Hay dos órdenes de tarea por delante: qué hacer con el propio Donald Trump; qué hacer con el trumpismo y la fractura que abre en canal a la sociedad de Estados Unidos. En el primer caso, parece evidente que las acciones de Trump —con rasgos de autogolpe— no pueden quedar sin escrutinio. La restauración del prestigio de la democracia estadounidense debe empezar precisamente por un serio intento de aclarar y depurar responsabilidades por lo ocurrido, con el presidente en primera fila. Hay dos vías de acción en lo inmediato: recurrir a la 25ª enmienda de la Constitución para declarar a Trump incapaz antes del traspaso de poderes previsto para el día 20 o un impeachment ultrarrápido. Esta última opción, además del valor simbólico, tendría el activo de impedir al magnate volver a presentarse a las presidenciales. En otro orden, después del día 20, surge el dilema de si emprender investigaciones criminales sobre el que será ya expresidente, con la evidente carga que semejante paso supone. Todas estas opciones son dramáticas y presentan el riesgo de polarizar aún más. Pero la democracia estadounidense no puede inhibirse por ello. Lo ocurrido es inaudito y resulta necesario activar alguna de estas vías. En paralelo, aunque de forma tardía, las mayores redes sociales han empezado a poner una firme sordina al bochornoso esperpento emitido a diario por el inquilino de la Casa Blanca a través de sus plataformas. Esto debe seguir, y el debate sobre su papel en la difusión de mensajes de odio debe profundizarse.
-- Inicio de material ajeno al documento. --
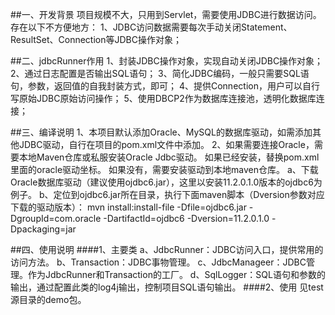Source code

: ##一、开发背景
	项目规模不大，只用到Servlet，需要使用JDBC进行数据访问。存在以下不方便地方：
	1、JDBC访问数据需要每次手动关闭Statement、ResultSet、Connection等JDBC操作对象；

##二、jdbcRunner作用
	1、封装JDBC操作对象，实现自动关闭JDBC操作对象；
	2、通过日志配置是否输出SQL语句；
	3、简化JDBC编码，一般只需要SQL语句，参数，返回值的自我封装方式，即可；
	4、提供Connection，用户可以自行写原始JDBC原始访问操作；
	5、使用DBCP2作为数据库连接池，透明化数据库连接；

##三、编译说明
	1、本项目默认添加Oracle、MySQL的数据库驱动，如需添加其他JDBC驱动，自行在项目的pom.xml文件中添加。
	2、如果需要连接Oracle，需要本地Maven仓库或私服安装Oracle Jdbc驱动。
	如果已经安装，替换pom.xml里面的oracle驱动坐标。
	如果没有，需要安装驱动到本地maven仓库。
		a、下载Oracle数据库驱动（建议使用ojdbc6.jar），这里以安装11.2.0.1.0版本的ojdbc6为例子。
		b、定位到ojdbc6.jar所在目录，执行下面maven脚本（Dversion参数对应下载的驱动版本）：
		mvn install:install-file -Dfile=ojdbc6.jar -DgroupId=com.oracle -DartifactId=ojdbc6 -Dversion=11.2.0.1.0 -Dpackaging=jar
		
##四、使用说明
####1、主要类
		a、JdbcRunner：JDBC访问入口，提供常用的访问方法。
		b、Transaction：JDBC事物管理。
		c、JdbcManageer：JDBC管理。作为JdbcRunner和Transaction的工厂。
		d、SqlLogger：SQL语句和参数的输出，通过配置此类的log4j输出，控制项目SQL语句输出。
####2、使用
		见test源目录的demo包。
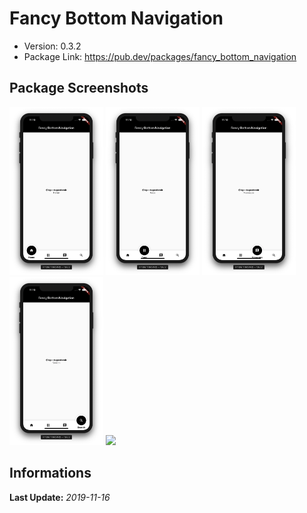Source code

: # Fancy Bottom Navigation
- Version: 0.3.2
- Package Link: https://pub.dev/packages/fancy_bottom_navigation

## Package Screenshots
<div>
  <img src="https://raw.githubusercontent.com/bgoktugozdemir/Flutter-Packages/master/fancy_bottom_navigation_example/screenshots/1.png" width=150 />
  <img src="https://raw.githubusercontent.com/bgoktugozdemir/Flutter-Packages/master/fancy_bottom_navigation_example/screenshots/2.png" width=150 />
  <img src="https://raw.githubusercontent.com/bgoktugozdemir/Flutter-Packages/master/fancy_bottom_navigation_example/screenshots/3.png" width=150 />
  <img src="https://raw.githubusercontent.com/bgoktugozdemir/Flutter-Packages/master/fancy_bottom_navigation_example/screenshots/4.png" width=150 />
  <img src="https://raw.githubusercontent.com/bgoktugozdemir/Flutter-Packages/master/fancy_bottom_navigation_example/screenshots/5.png" width=150 />  
</div>

## Informations
**Last Update:** *2019-11-16*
La segunda tarea es más compleja aún si cabe. El control de ambas Cámaras del Congreso facilitará mucho la labor de Joe Biden. Podrán impulsarse con eficacia iniciativas legislativas. Pero esto no será de por sí el bálsamo que EE UU necesita para curar su herida existencial. Unos 74 millones de ciudadanos votaron a Trump. Solo una minoría de ellos son radicales, pero una parte muy consistente ha asimilado el concepto —impulsado por el presidente y buena parte de la dirigencia republicana— de que la elección fue fraudulenta. La desconfianza, o incluso el resentimiento, permanecerán en el subsuelo. Biden tendrá que tender la mano. Pero igual o más importante aún es que el Partido Republicano —tras convertirse en el pasado cuatrienio en un club de sumisos halagadores de Trump— debe cortar, hacerle el vacío y asumir una actitud constructiva en el Congreso. Debe encapsularse el veneno populista, y eso, en enorme medida, depende de los actos y la retórica de los republicanos, que por fin dan señales firmes de alejamiento del magnate.

El daño es enorme. El bochornoso espectáculo ofrecido erosiona el prestigio de la democracia más poderosa del planeta. La fuerza de la democracia estadounidense siempre estuvo en su ejemplo y en su resultado. Eso fue lo que atrajo a tantos países hacia su modelo, y a tantas personas hacia su territorio. Está en el interés general que EE UU recupere una serena convivencia civil para asegurar no solo su estabilidad democrática, sino también que su influencia global se mantenga en la senda de la moderación y del derecho.

07 Enero 2021

Así mueren las democracias

EL MUNDO (Director: Francisco Rosell)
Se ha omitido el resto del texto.